- What to do -
Within the entries below, find the portion that opens with the line containing "## Benchmarks under Windows" and closes with the line containing "MemoryCacheLookup | 1,051.69". Retype that portion exactly and only.
──────── Task data
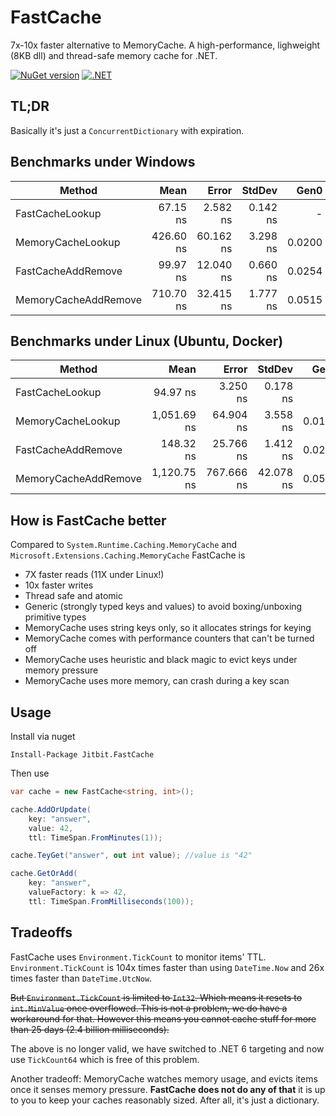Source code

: # FastCache

7x-10x faster alternative to MemoryCache. A high-performance, lighweight (8KB dll) and thread-safe memory cache for .NET.

[![NuGet version](https://badge.fury.io/nu/jitbit.fastcache.svg)](https://badge.fury.io/nu/jitbit.fastcache)
[![.NET](https://github.com/jitbit/FastCache/actions/workflows/dotnet.yml/badge.svg)](https://github.com/jitbit/FastCache/actions/workflows/dotnet.yml)

## TL;DR

Basically it's just a `ConcurrentDictionary` with expiration.

## Benchmarks under Windows

|               Method |      Mean |     Error |   StdDev |   Gen0 | Allocated |
|--------------------- |----------:|----------:|---------:|-------:|----------:|
|    FastCacheLookup   | 67.15 ns  |  2.582 ns | 0.142 ns |      - |         - |
|    MemoryCacheLookup | 426.60 ns | 60.162 ns | 3.298 ns | 0.0200 |     128 B |
|   FastCacheAddRemove |  99.97 ns | 12.040 ns | 0.660 ns | 0.0254 |     160 B |
| MemoryCacheAddRemove | 710.70 ns | 32.415 ns | 1.777 ns | 0.0515 |     328 B |

## Benchmarks under Linux (Ubuntu, Docker)

|               Method |        Mean |      Error |    StdDev |   Gen0 | Allocated |
|--------------------- |------------:|-----------:|----------:|-------:|----------:|
|      FastCacheLookup |    94.97 ns |   3.250 ns |  0.178 ns |      - |         - |
|    MemoryCacheLookup | 1,051.69 ns |  64.904 ns |  3.558 ns | 0.0191 |     128 B |
|   FastCacheAddRemove |   148.32 ns |  25.766 ns |  1.412 ns | 0.0253 |     160 B |
| MemoryCacheAddRemove | 1,120.75 ns | 767.666 ns | 42.078 ns | 0.0515 |     328 B |

## How is FastCache better

Compared to `System.Runtime.Caching.MemoryCache` and `Microsoft.Extensions.Caching.MemoryCache` FastCache is

* 7X faster reads (11X under Linux!)
* 10x faster writes
* Thread safe and atomic
* Generic (strongly typed keys and values) to avoid boxing/unboxing primitive types
* MemoryCache uses string keys only, so it allocates strings for keying
* MemoryCache comes with performance counters that can't be turned off
* MemoryCache uses heuristic and black magic to evict keys under memory pressure
* MemoryCache uses more memory, can crash during a key scan

## Usage

Install via nuget

```
Install-Package Jitbit.FastCache
```

Then use

```csharp
var cache = new FastCache<string, int>();

cache.AddOrUpdate(
	key: "answer",
	value: 42,
	ttl: TimeSpan.FromMinutes(1));

cache.TeyGet("answer", out int value); //value is "42"

cache.GetOrAdd(
	key: "answer",
	valueFactory: k => 42,
	ttl: TimeSpan.FromMilliseconds(100));

```

## Tradeoffs

FastCache uses `Environment.TickCount` to monitor items' TTL. `Environment.TickCount` is 104x times faster than using `DateTime.Now` and 26x times faster than `DateTime.UtcNow`.

~~But `Environment.TickCount` is limited to `Int32`. Which means it resets to `int.MinValue` once overflowed. This is not a problem, we do have a workaround for that. However this means you cannot cache stuff for more than 25 days (2.4 billion milliseconds).~~

The above is no longer valid, we have switched to .NET 6 targeting and now use `TickCount64` which is free of this problem.

Another tradeoff: MemoryCache watches memory usage, and evicts items once it senses memory pressure. **FastCache does not do any of that** it is up to you to keep your caches reasonably sized. After all, it's just a dictionary.
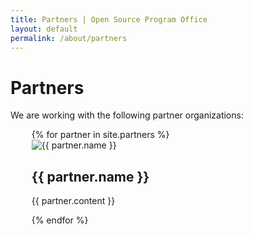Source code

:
 ```yaml
---
title: Partners | Open Source Program Office
layout: default
permalink: /about/partners
---
```


<h1 class="page-title uw-mini-bar">Partners</h1>
<p class="page-description">We are working with the following partner organizations:</p>

<div class="d-flex flex-col">
	<ul style="list-style-type: none; margin: 10px;">
		<div class="row">
			{% for partner in site.partners %}
			<div class="col-sm-12 col-md-4">
				<li>
					<img src="../images/partners/{{ partner.logo }}" alt="{{ partner.name }}" />
					<h2 class="uw-mini-bar">
						<a style="text-decoration: none;" href="{{ partner.href }}" target="_blank">{{ partner.name }}</a></h2>
					<p>{{ partner.content }}</p>
				</li>
			</div>
			{% endfor %}
		</div>
	</ul>
</div>
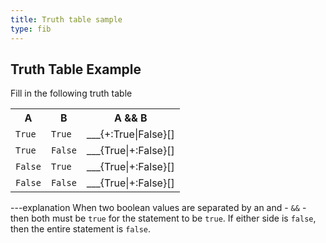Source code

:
 ```yaml
---
title: Truth table sample
type: fib
---
```


## Truth Table Example

Fill in the following truth table

<table class="table" style="width:auto;">
    <tr>
        <th>A</th>
        <th>B</th>
        <th>A && B</th>
    </tr>
    <tr>
        <td><code>True</code></td>
        <td><code>True</code></td>
        <td>___{+:True|False}[]</td>
    </tr>
    <tr>
        <td><code>True</code></td>
        <td><code>False</code></td>
        <td>___{True|+:False}[]</td>
    </tr>
    <tr>
        <td><code>False</code></td>
        <td><code>True</code></td>
        <td>___{True|+:False}[]</td>
    </tr>
    <tr>
        <td><code>False</code></td>
        <td><code>False</code></td>
        <td>___{True|+:False}[]</td>
    </tr>
</table>

---explanation
When two boolean values are separated by an and - <code>&&</code> - then both must
be `true` for the statement to be `true`. If either side is `false`, then the entire
statement is `false`.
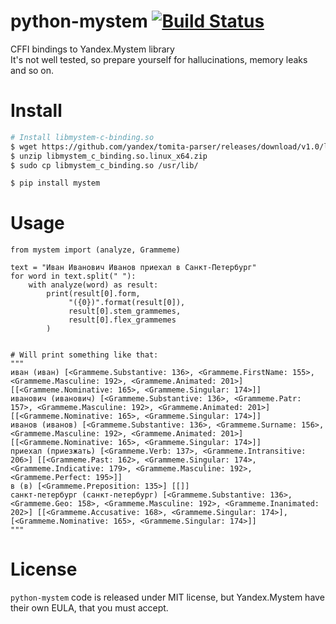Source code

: # python-mystem [![Build Status](https://travis-ci.org/dveselov/python-mystem.svg?branch=master)](https://travis-ci.org/dveselov/python-mystem)
CFFI bindings to Yandex.Mystem library  
It's not well tested, so prepare yourself for hallucinations, memory leaks and so on.

# Install
```bash
# Install libmystem-c-binding.so
$ wget https://github.com/yandex/tomita-parser/releases/download/v1.0/libmystem_c_binding.so.linux_x64.zip
$ unzip libmystem_c_binding.so.linux_x64.zip
$ sudo cp libmystem_c_binding.so /usr/lib/
```
```bash
$ pip install mystem
```

# Usage
```
from mystem import (analyze, Grammeme)

text = "Иван Иванович Иванов приехал в Санкт-Петербург"
for word in text.split(" "):
    with analyze(word) as result:
        print(result[0].form, 
             "({0})".format(result[0]),
             result[0].stem_grammemes, 
             result[0].flex_grammemes
        )


# Will print something like that:
"""
иван (иван) [<Grammeme.Substantive: 136>, <Grammeme.FirstName: 155>, <Grammeme.Masculine: 192>, <Grammeme.Animated: 201>] [[<Grammeme.Nominative: 165>, <Grammeme.Singular: 174>]]
иванович (иванович) [<Grammeme.Substantive: 136>, <Grammeme.Patr: 157>, <Grammeme.Masculine: 192>, <Grammeme.Animated: 201>] [[<Grammeme.Nominative: 165>, <Grammeme.Singular: 174>]]
иванов (иванов) [<Grammeme.Substantive: 136>, <Grammeme.Surname: 156>, <Grammeme.Masculine: 192>, <Grammeme.Animated: 201>] [[<Grammeme.Nominative: 165>, <Grammeme.Singular: 174>]]
приехал (приезжать) [<Grammeme.Verb: 137>, <Grammeme.Intransitive: 206>] [[<Grammeme.Past: 162>, <Grammeme.Singular: 174>, <Grammeme.Indicative: 179>, <Grammeme.Masculine: 192>, <Grammeme.Perfect: 195>]]
в (в) [<Grammeme.Preposition: 135>] [[]]
санкт-петербург (санкт-петербург) [<Grammeme.Substantive: 136>, <Grammeme.Geo: 158>, <Grammeme.Masculine: 192>, <Grammeme.Inanimated: 202>] [[<Grammeme.Accusative: 168>, <Grammeme.Singular: 174>], [<Grammeme.Nominative: 165>, <Grammeme.Singular: 174>]]
"""

```

# License
`python-mystem` code is released under MIT license, but Yandex.Mystem have their own EULA, that you must accept.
────────────────
- Exercise output -
## Benchmarks under Windows

|               Method |      Mean |     Error |   StdDev |   Gen0 | Allocated |
|--------------------- |----------:|----------:|---------:|-------:|----------:|
|    FastCacheLookup   | 67.15 ns  |  2.582 ns | 0.142 ns |      - |         - |
|    MemoryCacheLookup | 426.60 ns | 60.162 ns | 3.298 ns | 0.0200 |     128 B |
|   FastCacheAddRemove |  99.97 ns | 12.040 ns | 0.660 ns | 0.0254 |     160 B |
| MemoryCacheAddRemove | 710.70 ns | 32.415 ns | 1.777 ns | 0.0515 |     328 B |

## Benchmarks under Linux (Ubuntu, Docker)

|               Method |        Mean |      Error |    StdDev |   Gen0 | Allocated |
|--------------------- |------------:|-----------:|----------:|-------:|----------:|
|      FastCacheLookup |    94.97 ns |   3.250 ns |  0.178 ns |      - |         - |
|    MemoryCacheLookup | 1,051.69 ns |  64.904 ns |  3.558 ns | 0.0191 |     128 B |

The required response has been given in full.